- [Saved data entries]:

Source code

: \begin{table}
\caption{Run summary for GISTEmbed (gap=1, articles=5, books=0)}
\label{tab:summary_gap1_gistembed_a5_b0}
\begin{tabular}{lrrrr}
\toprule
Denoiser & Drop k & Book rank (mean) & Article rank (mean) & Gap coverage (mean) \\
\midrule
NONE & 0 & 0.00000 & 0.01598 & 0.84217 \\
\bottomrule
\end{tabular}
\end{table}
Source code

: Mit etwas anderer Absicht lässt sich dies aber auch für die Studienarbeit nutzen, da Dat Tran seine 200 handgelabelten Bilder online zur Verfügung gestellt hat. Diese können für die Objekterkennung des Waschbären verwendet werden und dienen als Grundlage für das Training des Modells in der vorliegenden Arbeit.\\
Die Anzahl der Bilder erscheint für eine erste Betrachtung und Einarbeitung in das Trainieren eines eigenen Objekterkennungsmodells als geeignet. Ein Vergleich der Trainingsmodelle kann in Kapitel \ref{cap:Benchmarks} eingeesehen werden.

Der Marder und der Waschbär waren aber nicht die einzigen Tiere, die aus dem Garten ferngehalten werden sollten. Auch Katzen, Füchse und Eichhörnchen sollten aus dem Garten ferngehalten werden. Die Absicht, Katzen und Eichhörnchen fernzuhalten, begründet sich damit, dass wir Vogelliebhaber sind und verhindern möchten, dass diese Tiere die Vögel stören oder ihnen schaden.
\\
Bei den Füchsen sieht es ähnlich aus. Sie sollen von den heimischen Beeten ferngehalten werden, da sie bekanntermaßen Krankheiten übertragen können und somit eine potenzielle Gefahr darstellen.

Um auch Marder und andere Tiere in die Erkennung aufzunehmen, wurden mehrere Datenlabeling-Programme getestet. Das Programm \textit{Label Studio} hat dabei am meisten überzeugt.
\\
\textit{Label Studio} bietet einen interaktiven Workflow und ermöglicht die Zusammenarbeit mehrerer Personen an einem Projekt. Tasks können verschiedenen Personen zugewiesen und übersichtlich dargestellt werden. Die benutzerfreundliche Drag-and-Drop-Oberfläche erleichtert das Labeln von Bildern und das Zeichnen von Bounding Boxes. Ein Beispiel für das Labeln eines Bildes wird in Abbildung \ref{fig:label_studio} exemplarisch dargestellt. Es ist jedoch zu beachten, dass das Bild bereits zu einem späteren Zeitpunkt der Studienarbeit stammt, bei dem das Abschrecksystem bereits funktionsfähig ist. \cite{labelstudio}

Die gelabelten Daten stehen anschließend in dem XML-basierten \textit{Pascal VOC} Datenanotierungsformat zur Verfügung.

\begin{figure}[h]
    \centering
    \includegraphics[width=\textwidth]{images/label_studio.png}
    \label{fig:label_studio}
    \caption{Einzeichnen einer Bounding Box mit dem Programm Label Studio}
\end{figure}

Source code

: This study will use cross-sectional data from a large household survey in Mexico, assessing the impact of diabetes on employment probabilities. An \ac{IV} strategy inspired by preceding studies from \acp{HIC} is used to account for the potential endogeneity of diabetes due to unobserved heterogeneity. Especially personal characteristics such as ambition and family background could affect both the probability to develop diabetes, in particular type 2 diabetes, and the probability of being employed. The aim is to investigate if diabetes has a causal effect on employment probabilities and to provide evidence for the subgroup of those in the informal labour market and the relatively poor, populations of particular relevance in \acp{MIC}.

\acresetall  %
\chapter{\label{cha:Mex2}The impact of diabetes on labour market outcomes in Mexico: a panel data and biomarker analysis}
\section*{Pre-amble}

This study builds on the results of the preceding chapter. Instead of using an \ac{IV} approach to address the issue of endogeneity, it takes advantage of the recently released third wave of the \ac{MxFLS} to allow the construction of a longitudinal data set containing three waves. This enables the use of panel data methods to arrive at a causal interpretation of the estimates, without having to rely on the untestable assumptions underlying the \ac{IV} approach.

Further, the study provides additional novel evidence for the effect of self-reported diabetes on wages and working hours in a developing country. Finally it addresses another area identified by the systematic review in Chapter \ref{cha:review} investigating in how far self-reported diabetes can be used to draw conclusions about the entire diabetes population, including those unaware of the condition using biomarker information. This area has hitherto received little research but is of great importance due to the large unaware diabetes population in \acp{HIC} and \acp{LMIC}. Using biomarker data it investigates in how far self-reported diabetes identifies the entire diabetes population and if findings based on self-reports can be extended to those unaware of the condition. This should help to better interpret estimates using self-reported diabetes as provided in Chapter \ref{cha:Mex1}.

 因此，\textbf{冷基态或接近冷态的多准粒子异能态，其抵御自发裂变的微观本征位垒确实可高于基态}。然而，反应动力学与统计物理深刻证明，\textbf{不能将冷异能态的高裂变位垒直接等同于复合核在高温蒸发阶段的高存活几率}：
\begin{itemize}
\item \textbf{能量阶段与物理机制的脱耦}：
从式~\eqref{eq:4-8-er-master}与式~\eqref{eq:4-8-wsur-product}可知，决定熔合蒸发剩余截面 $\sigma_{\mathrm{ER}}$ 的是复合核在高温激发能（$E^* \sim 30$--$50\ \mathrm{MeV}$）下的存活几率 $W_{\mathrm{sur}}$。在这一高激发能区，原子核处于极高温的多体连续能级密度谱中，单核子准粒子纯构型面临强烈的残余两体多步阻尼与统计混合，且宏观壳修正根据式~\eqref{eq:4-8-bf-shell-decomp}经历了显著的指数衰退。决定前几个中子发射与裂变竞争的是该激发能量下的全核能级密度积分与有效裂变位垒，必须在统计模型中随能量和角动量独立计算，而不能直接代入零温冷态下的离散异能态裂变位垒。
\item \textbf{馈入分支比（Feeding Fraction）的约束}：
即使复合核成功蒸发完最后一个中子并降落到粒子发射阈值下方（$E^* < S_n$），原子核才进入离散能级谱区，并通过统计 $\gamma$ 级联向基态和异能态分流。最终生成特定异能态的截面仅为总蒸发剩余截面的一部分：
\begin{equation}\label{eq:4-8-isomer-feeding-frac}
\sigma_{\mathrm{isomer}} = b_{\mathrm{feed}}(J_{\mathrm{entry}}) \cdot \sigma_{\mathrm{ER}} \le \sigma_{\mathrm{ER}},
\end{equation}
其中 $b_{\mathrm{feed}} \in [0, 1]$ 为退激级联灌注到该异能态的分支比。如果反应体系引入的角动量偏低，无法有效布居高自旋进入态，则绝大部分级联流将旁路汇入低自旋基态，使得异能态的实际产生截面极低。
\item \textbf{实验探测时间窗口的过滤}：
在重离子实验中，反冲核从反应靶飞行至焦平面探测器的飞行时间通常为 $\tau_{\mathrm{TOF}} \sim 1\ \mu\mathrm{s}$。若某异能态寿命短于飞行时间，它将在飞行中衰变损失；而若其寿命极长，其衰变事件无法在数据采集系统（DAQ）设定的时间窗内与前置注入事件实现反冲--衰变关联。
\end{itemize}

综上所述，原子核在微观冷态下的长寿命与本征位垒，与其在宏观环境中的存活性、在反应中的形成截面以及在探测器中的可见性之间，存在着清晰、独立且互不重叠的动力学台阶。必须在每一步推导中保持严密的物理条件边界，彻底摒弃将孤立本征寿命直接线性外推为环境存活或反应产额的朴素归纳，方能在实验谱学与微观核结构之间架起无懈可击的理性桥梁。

- [Your instructions]: Write the data from above out again, exactly.

- [Result]:
Source code

: \begin{table}
\caption{Run summary for GISTEmbed (gap=1, articles=5, books=0)}
\label{tab:summary_gap1_gistembed_a5_b0}
\begin{tabular}{lrrrr}
\toprule
Denoiser & Drop k & Book rank (mean) & Article rank (mean) & Gap coverage (mean) \\
\midrule
NONE & 0 & 0.00000 & 0.01598 & 0.84217 \\
\bottomrule
\end{tabular}
\end{table}
Source code

: Mit etwas anderer Absicht lässt sich dies aber auch für die Studienarbeit nutzen, da Dat Tran seine 200 handgelabelten Bilder online zur Verfügung gestellt hat. Diese können für die Objekterkennung des Waschbären verwendet werden und dienen als Grundlage für das Training des Modells in der vorliegenden Arbeit.\\
Die Anzahl der Bilder erscheint für eine erste Betrachtung und Einarbeitung in das Trainieren eines eigenen Objekterkennungsmodells als geeignet. Ein Vergleich der Trainingsmodelle kann in Kapitel \ref{cap:Benchmarks} eingeesehen werden.

Der Marder und der Waschbär waren aber nicht die einzigen Tiere, die aus dem Garten ferngehalten werden sollten. Auch Katzen, Füchse und Eichhörnchen sollten aus dem Garten ferngehalten werden. Die Absicht, Katzen und Eichhörnchen fernzuhalten, begründet sich damit, dass wir Vogelliebhaber sind und verhindern möchten, dass diese Tiere die Vögel stören oder ihnen schaden.
\\
Bei den Füchsen sieht es ähnlich aus. Sie sollen von den heimischen Beeten ferngehalten werden, da sie bekanntermaßen Krankheiten übertragen können und somit eine potenzielle Gefahr darstellen.

Um auch Marder und andere Tiere in die Erkennung aufzunehmen, wurden mehrere Datenlabeling-Programme getestet. Das Programm \textit{Label Studio} hat dabei am meisten überzeugt.
\\
\textit{Label Studio} bietet einen interaktiven Workflow und ermöglicht die Zusammenarbeit mehrerer Personen an einem Projekt. Tasks können verschiedenen Personen zugewiesen und übersichtlich dargestellt werden. Die benutzerfreundliche Drag-and-Drop-Oberfläche erleichtert das Labeln von Bildern und das Zeichnen von Bounding Boxes. Ein Beispiel für das Labeln eines Bildes wird in Abbildung \ref{fig:label_studio} exemplarisch dargestellt. Es ist jedoch zu beachten, dass das Bild bereits zu einem späteren Zeitpunkt der Studienarbeit stammt, bei dem das Abschrecksystem bereits funktionsfähig ist. \cite{labelstudio}

Die gelabelten Daten stehen anschließend in dem XML-basierten \textit{Pascal VOC} Datenanotierungsformat zur Verfügung.

\begin{figure}[h]
    \centering
    \includegraphics[width=\textwidth]{images/label_studio.png}
    \label{fig:label_studio}
    \caption{Einzeichnen einer Bounding Box mit dem Programm Label Studio}
\end{figure}

Source code

: This study will use cross-sectional data from a large household survey in Mexico, assessing the impact of diabetes on employment probabilities. An \ac{IV} strategy inspired by preceding studies from \acp{HIC} is used to account for the potential endogeneity of diabetes due to unobserved heterogeneity. Especially personal characteristics such as ambition and family background could affect both the probability to develop diabetes, in particular type 2 diabetes, and the probability of being employed. The aim is to investigate if diabetes has a causal effect on employment probabilities and to provide evidence for the subgroup of those in the informal labour market and the relatively poor, populations of particular relevance in \acp{MIC}.

\acresetall  %
\chapter{\label{cha:Mex2}The impact of diabetes on labour market outcomes in Mexico: a panel data and biomarker analysis}
\section*{Pre-amble}

This study builds on the results of the preceding chapter. Instead of using an \ac{IV} approach to address the issue of endogeneity, it takes advantage of the recently released third wave of the \ac{MxFLS} to allow the construction of a longitudinal data set containing three waves. This enables the use of panel data methods to arrive at a causal interpretation of the estimates, without having to rely on the untestable assumptions underlying the \ac{IV} approach.

Further, the study provides additional novel evidence for the effect of self-reported diabetes on wages and working hours in a developing country. Finally it addresses another area identified by the systematic review in Chapter \ref{cha:review} investigating in how far self-reported diabetes can be used to draw conclusions about the entire diabetes population, including those unaware of the condition using biomarker information. This area has hitherto received little research but is of great importance due to the large unaware diabetes population in \acp{HIC} and \acp{LMIC}. Using biomarker data it investigates in how far self-reported diabetes identifies the entire diabetes population and if findings based on self-reports can be extended to those unaware of the condition. This should help to better interpret estimates using self-reported diabetes as provided in Chapter \ref{cha:Mex1}.

 因此，\textbf{冷基态或接近冷态的多准粒子异能态，其抵御自发裂变的微观本征位垒确实可高于基态}。然而，反应动力学与统计物理深刻证明，\textbf{不能将冷异能态的高裂变位垒直接等同于复合核在高温蒸发阶段的高存活几率}：
\begin{itemize}
\item \textbf{能量阶段与物理机制的脱耦}：
从式~\eqref{eq:4-8-er-master}与式~\eqref{eq:4-8-wsur-product}可知，决定熔合蒸发剩余截面 $\sigma_{\mathrm{ER}}$ 的是复合核在高温激发能（$E^* \sim 30$--$50\ \mathrm{MeV}$）下的存活几率 $W_{\mathrm{sur}}$。在这一高激发能区，原子核处于极高温的多体连续能级密度谱中，单核子准粒子纯构型面临强烈的残余两体多步阻尼与统计混合，且宏观壳修正根据式~\eqref{eq:4-8-bf-shell-decomp}经历了显著的指数衰退。决定前几个中子发射与裂变竞争的是该激发能量下的全核能级密度积分与有效裂变位垒，必须在统计模型中随能量和角动量独立计算，而不能直接代入零温冷态下的离散异能态裂变位垒。
\item \textbf{馈入分支比（Feeding Fraction）的约束}：
即使复合核成功蒸发完最后一个中子并降落到粒子发射阈值下方（$E^* < S_n$），原子核才进入离散能级谱区，并通过统计 $\gamma$ 级联向基态和异能态分流。最终生成特定异能态的截面仅为总蒸发剩余截面的一部分：
\begin{equation}\label{eq:4-8-isomer-feeding-frac}
\sigma_{\mathrm{isomer}} = b_{\mathrm{feed}}(J_{\mathrm{entry}}) \cdot \sigma_{\mathrm{ER}} \le \sigma_{\mathrm{ER}},
\end{equation}
其中 $b_{\mathrm{feed}} \in [0, 1]$ 为退激级联灌注到该异能态的分支比。如果反应体系引入的角动量偏低，无法有效布居高自旋进入态，则绝大部分级联流将旁路汇入低自旋基态，使得异能态的实际产生截面极低。
\item \textbf{实验探测时间窗口的过滤}：
在重离子实验中，反冲核从反应靶飞行至焦平面探测器的飞行时间通常为 $\tau_{\mathrm{TOF}} \sim 1\ \mu\mathrm{s}$。若某异能态寿命短于飞行时间，它将在飞行中衰变损失；而若其寿命极长，其衰变事件无法在数据采集系统（DAQ）设定的时间窗内与前置注入事件实现反冲--衰变关联。
\end{itemize}

综上所述，原子核在微观冷态下的长寿命与本征位垒，与其在宏观环境中的存活性、在反应中的形成截面以及在探测器中的可见性之间，存在着清晰、独立且互不重叠的动力学台阶。必须在每一步推导中保持严密的物理条件边界，彻底摒弃将孤立本征寿命直接线性外推为环境存活或反应产额的朴素归纳，方能在实验谱学与微观核结构之间架起无懈可击的理性桥梁。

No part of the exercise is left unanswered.